Friday, March 18, 2011

La nuit juste avant les forêts, de Bernard-Marie Koltès

Un homme agonise sur un lit d'hôpital, mais il n'est pas soigné; il est dans un lieu de passage, un squatt abandonné, un espace indéfini, immense, au milieu duquel il est seul. Au-dehors les gens vivent, mais lui meurt. Il a pourtant plein de choses à dire, à raconter, et se rappelle de bribes de temps d'avant. Son débit de paroles le retient à la vie et il s'adresse à un public, à un seul, qu'il imagine devant lui; ses mots le retiennent, faiblement, accroché à la vie.

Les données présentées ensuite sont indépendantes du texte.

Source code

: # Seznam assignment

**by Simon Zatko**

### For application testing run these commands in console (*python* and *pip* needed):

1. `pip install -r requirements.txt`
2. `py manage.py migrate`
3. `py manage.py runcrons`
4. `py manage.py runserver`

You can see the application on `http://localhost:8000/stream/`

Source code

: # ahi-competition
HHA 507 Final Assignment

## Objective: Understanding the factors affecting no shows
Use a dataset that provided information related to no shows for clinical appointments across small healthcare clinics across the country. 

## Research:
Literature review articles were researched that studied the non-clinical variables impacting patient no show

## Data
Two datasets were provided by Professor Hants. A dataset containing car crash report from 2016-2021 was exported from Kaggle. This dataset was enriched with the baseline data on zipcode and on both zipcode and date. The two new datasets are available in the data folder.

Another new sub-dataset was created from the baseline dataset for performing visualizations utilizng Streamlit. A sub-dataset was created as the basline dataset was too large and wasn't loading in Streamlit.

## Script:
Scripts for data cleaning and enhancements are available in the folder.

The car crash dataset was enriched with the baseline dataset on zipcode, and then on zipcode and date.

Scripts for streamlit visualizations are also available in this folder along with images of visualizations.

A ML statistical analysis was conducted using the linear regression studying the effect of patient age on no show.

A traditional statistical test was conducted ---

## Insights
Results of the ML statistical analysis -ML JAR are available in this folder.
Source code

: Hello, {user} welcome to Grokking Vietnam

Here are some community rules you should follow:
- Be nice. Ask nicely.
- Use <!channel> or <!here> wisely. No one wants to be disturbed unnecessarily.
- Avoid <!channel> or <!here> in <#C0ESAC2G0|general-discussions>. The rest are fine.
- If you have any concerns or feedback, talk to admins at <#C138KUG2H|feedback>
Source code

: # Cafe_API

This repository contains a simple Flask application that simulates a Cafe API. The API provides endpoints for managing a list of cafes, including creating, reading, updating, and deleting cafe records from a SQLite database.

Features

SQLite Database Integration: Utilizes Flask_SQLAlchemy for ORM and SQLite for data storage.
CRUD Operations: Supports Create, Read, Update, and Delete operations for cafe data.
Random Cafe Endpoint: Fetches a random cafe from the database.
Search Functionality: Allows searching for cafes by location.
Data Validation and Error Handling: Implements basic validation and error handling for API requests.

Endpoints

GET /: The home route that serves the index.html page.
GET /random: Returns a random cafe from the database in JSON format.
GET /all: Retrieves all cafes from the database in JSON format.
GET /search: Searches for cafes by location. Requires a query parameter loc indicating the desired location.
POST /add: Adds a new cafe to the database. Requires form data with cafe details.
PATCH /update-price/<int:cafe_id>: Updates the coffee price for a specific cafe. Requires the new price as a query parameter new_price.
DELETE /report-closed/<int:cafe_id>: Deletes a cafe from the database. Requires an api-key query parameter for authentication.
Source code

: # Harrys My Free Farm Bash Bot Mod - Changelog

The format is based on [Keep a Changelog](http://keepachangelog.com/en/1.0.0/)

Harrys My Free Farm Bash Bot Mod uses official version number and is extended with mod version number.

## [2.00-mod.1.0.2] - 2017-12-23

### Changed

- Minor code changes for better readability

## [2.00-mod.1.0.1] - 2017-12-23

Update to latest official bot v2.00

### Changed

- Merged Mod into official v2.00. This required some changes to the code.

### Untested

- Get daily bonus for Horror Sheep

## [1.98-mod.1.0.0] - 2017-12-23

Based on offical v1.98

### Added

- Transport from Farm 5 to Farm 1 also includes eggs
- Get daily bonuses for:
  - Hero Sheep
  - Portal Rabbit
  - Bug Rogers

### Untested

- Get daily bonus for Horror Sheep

Bernard-Marie Koltès a une écriture assez inimitable, et ce texte, ponctué sans les points, qui ne respire que par les virgules et les parenthèses, m'avait déjà frappé à la lecture. Un monologue d'une heure et demie ainsi rédigé n'est pas simple à aborder, mais, dès que le rythme est trouvé, les pauses et les changements d'énergie définis, c'est comme une poésie qui se déroule et qu'on écoute accompagnée la musique de la mise en scène. Les répétitions de gestes, les personnages récurrents qui tourmentent le narrateur, son obsession pour l'amour, la pluie, si présente, en font une chanson dont la longueur ne lasse jamais. A chaque mot, on revient en arrière, et, étape par étape, le dénouement approche, sans qu'on oublie jamais le début de l'histoire. Voilà l'excellent départ de cette pièce de théâtre un peu particulière, qui demande à un seul acteur de se donner entièrement sur scène, aussi seul que l'est son personnage.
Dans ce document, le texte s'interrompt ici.